Article Date: 1/1/2001

Fees for Service
Why you should charge your patients for the services they receive.
By Richard S. Kattouf, O.D.

Q. I've been in private practice for 26 years. I see many contact lens patients who wear both soft and rigid gas permeable lenses.

When contact lens wearers come for yearly examinations, we check them with their contact lenses in and then remove the lenses to perform the comprehensive eye examination. This results in a great deal of chair time and technician time.

I know some O.D.s who charge for this extra exam and others who do a separate exam with the contact lenses in place. Our problem is that we've "trained" our patients to expect us to do the whole thing for one fee and in one office visit.

Do you have advice on how to fairly charge contact lens patients for exams?

Merle Berry, O.D.
via the Internet

A. Our profession has placed itself in a difficult position by hiding profits in materials rather than charging a fee for services. In the days before fixed fee vision programs, it wasn't difficult to keep the net income of a practice in proper ratio to the gross income.

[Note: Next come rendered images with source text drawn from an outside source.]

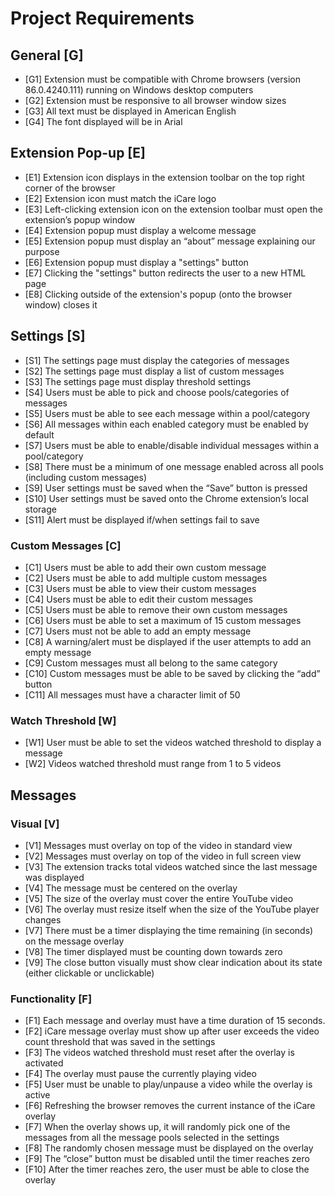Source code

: # Project Requirements

## General [G]
- [G1] Extension must be compatible with Chrome browsers (version 86.0.4240.111) running on Windows desktop computers
- [G2] Extension must be responsive to all browser window sizes
- [G3] All text must be displayed in American English
- [G4] The font displayed will be in Arial

## Extension Pop-up [E]
- [E1] Extension icon displays in the extension toolbar on the top right corner of the browser
- [E2] Extension icon must match the iCare logo
- [E3] Left-clicking extension icon on the extension toolbar must open the extension’s popup window 
- [E4] Extension popup must display a welcome message
- [E5] Extension popup must display an “about” message explaining our purpose 
- [E6] Extension popup must display a "settings" button
- [E7] Clicking the "settings" button redirects the user to a new HTML page
- [E8] Clicking outside of the extension's popup (onto the browser window) closes it

## Settings [S]
- [S1] The settings page must display the categories of messages
- [S2] The settings page must display a list of custom messages
- [S3] The settings page must display threshold settings
- [S4] Users must be able to pick and choose pools/categories of messages
- [S5] Users must be able to see each message within a pool/category
- [S6] All messages within each enabled category must be enabled by default
- [S7] Users must be able to enable/disable individual messages within a pool/category
- [S8] There must be a minimum of one message enabled across all pools (including custom messages)
- [S9] User settings must be saved when the “Save” button is pressed 
- [S10] User settings must be saved onto the Chrome extension’s local storage
- [S11] Alert must be displayed if/when settings fail to save

### Custom Messages [C]
- [C1] Users must be able to add their own custom message
- [C2] Users must be able to add multiple custom messages
- [C3] Users must be able to view their custom messages
- [C4] Users must be able to edit their custom messages
- [C5] Users must be able to remove their own custom messages
- [C6] Users must be able to set a maximum of 15 custom messages
- [C7] Users must not be able to add an empty message
- [C8] A warning/alert must be displayed if the user attempts to add an empty message
- [C9] Custom messages must all belong to the same category
- [C10] Custom messages must be able to be saved by clicking the “add” button
- [C11] All messages must have a character limit of 50

### Watch Threshold [W]
- [W1] User must be able to set the videos watched threshold to display a message
- [W2] Videos watched threshold must range from 1 to 5 videos

## Messages

### Visual [V]
- [V1] Messages must overlay on top of the video in standard view
- [V2] Messages must overlay on top of the video in full screen view
- [V3] The extension tracks total videos watched since the last message was displayed
- [V4] The message must be centered on the overlay
- [V5] The size of the overlay must cover the entire YouTube video
- [V6] The overlay must resize itself when the size of the YouTube player changes
- [V7] There must be a timer displaying the time remaining (in seconds) on the message overlay
- [V8] The timer displayed must be counting down towards zero
- [V9] The close button visually must show clear indication about its state (either clickable or unclickable) 

### Functionality [F]
- [F1] Each message and overlay must have a time duration of 15 seconds.
- [F2] iCare message overlay must show up after user exceeds the video count threshold that was saved in the settings
- [F3] The videos watched threshold must reset after the overlay is activated
- [F4] The overlay must pause the currently playing video
- [F5] User must be unable to play/unpause a video while the overlay is active
- [F6] Refreshing the browser removes the current instance of the iCare overlay
- [F7] When the overlay shows up, it will randomly pick one of the messages from all the message pools selected in the settings
- [F8] The randomly chosen message must be displayed on the overlay
- [F9] The “close” button must be disabled until the timer reaches zero
- [F10] After the timer reaches zero, the user must be able to close the overlay
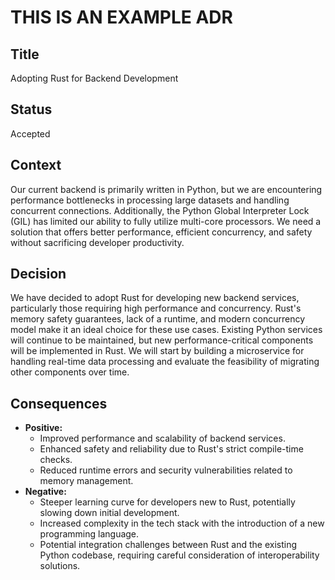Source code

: # THIS IS AN EXAMPLE ADR

## Title

Adopting Rust for Backend Development

## Status

Accepted

## Context

Our current backend is primarily written in Python, but we are encountering performance bottlenecks in processing large datasets and handling concurrent connections. Additionally, the Python Global Interpreter Lock (GIL) has limited our ability to fully utilize multi-core processors. We need a solution that offers better performance, efficient concurrency, and safety without sacrificing developer productivity.

## Decision

We have decided to adopt Rust for developing new backend services, particularly those requiring high performance and concurrency. Rust's memory safety guarantees, lack of a runtime, and modern concurrency model make it an ideal choice for these use cases. Existing Python services will continue to be maintained, but new performance-critical components will be implemented in Rust. We will start by building a microservice for handling real-time data processing and evaluate the feasibility of migrating other components over time.

## Consequences

- **Positive:**
  - Improved performance and scalability of backend services.
  - Enhanced safety and reliability due to Rust's strict compile-time checks.
  - Reduced runtime errors and security vulnerabilities related to memory management.
- **Negative:**
  - Steeper learning curve for developers new to Rust, potentially slowing down initial development.
  - Increased complexity in the tech stack with the introduction of a new programming language.
  - Potential integration challenges between Rust and the existing Python codebase, requiring careful consideration of interoperability solutions.
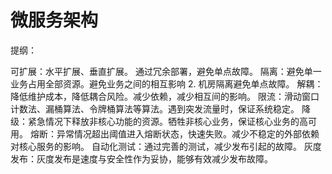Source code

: # 微服务架构

提纲：

可扩展：水平扩展、垂直扩展。 通过冗余部署，避免单点故障。
隔离：避免单一业务占用全部资源。避免业务之间的相互影响 2. 机房隔离避免单点故障。
解耦：降低维护成本，降低耦合风险。减少依赖，减少相互间的影响。
限流：滑动窗口计数法、漏桶算法、令牌桶算法等算法。遇到突发流量时，保证系统稳定。
降级：紧急情况下释放非核心功能的资源。牺牲非核心业务，保证核心业务的高可用。
熔断：异常情况超出阈值进入熔断状态，快速失败。减少不稳定的外部依赖对核心服务的影响。
自动化测试：通过完善的测试，减少发布引起的故障。
灰度发布：灰度发布是速度与安全性作为妥协，能够有效减少发布故障。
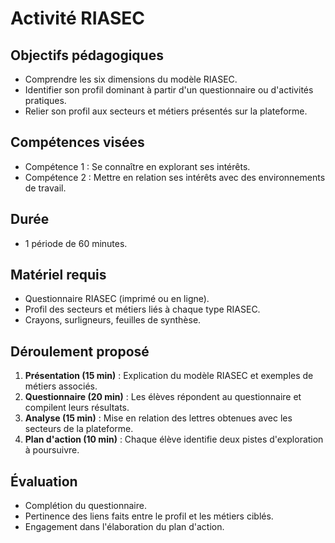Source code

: # Activité RIASEC

## Objectifs pédagogiques
- Comprendre les six dimensions du modèle RIASEC.
- Identifier son profil dominant à partir d'un questionnaire ou d'activités pratiques.
- Relier son profil aux secteurs et métiers présentés sur la plateforme.

## Compétences visées
- Compétence 1 : Se connaître en explorant ses intérêts.
- Compétence 2 : Mettre en relation ses intérêts avec des environnements de travail.

## Durée
- 1 période de 60 minutes.

## Matériel requis
- Questionnaire RIASEC (imprimé ou en ligne).
- Profil des secteurs et métiers liés à chaque type RIASEC.
- Crayons, surligneurs, feuilles de synthèse.

## Déroulement proposé
1. **Présentation (15 min)** : Explication du modèle RIASEC et exemples de métiers associés.
2. **Questionnaire (20 min)** : Les élèves répondent au questionnaire et compilent leurs résultats.
3. **Analyse (15 min)** : Mise en relation des lettres obtenues avec les secteurs de la plateforme.
4. **Plan d'action (10 min)** : Chaque élève identifie deux pistes d'exploration à poursuivre.

## Évaluation
- Complétion du questionnaire.
- Pertinence des liens faits entre le profil et les métiers ciblés.
- Engagement dans l'élaboration du plan d'action.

The number-one reason doctors seek my consulting services is their low net profits despite having a large number of patients. Other factors that have made it difficult to garner profit from materials are the price of advertising, competition from mail-order lens companies (which patients perceive to be less expensive than an exam with their O.D) and corporate expansion into vision care.


I've noticed that most O.D.s charge contact lens wearers and non-contact lens wearers the same fee for a comprehensive eye exam. The following is a sample scenario in which this might occur:

Let's evaluate the professional services required for each patient (see table).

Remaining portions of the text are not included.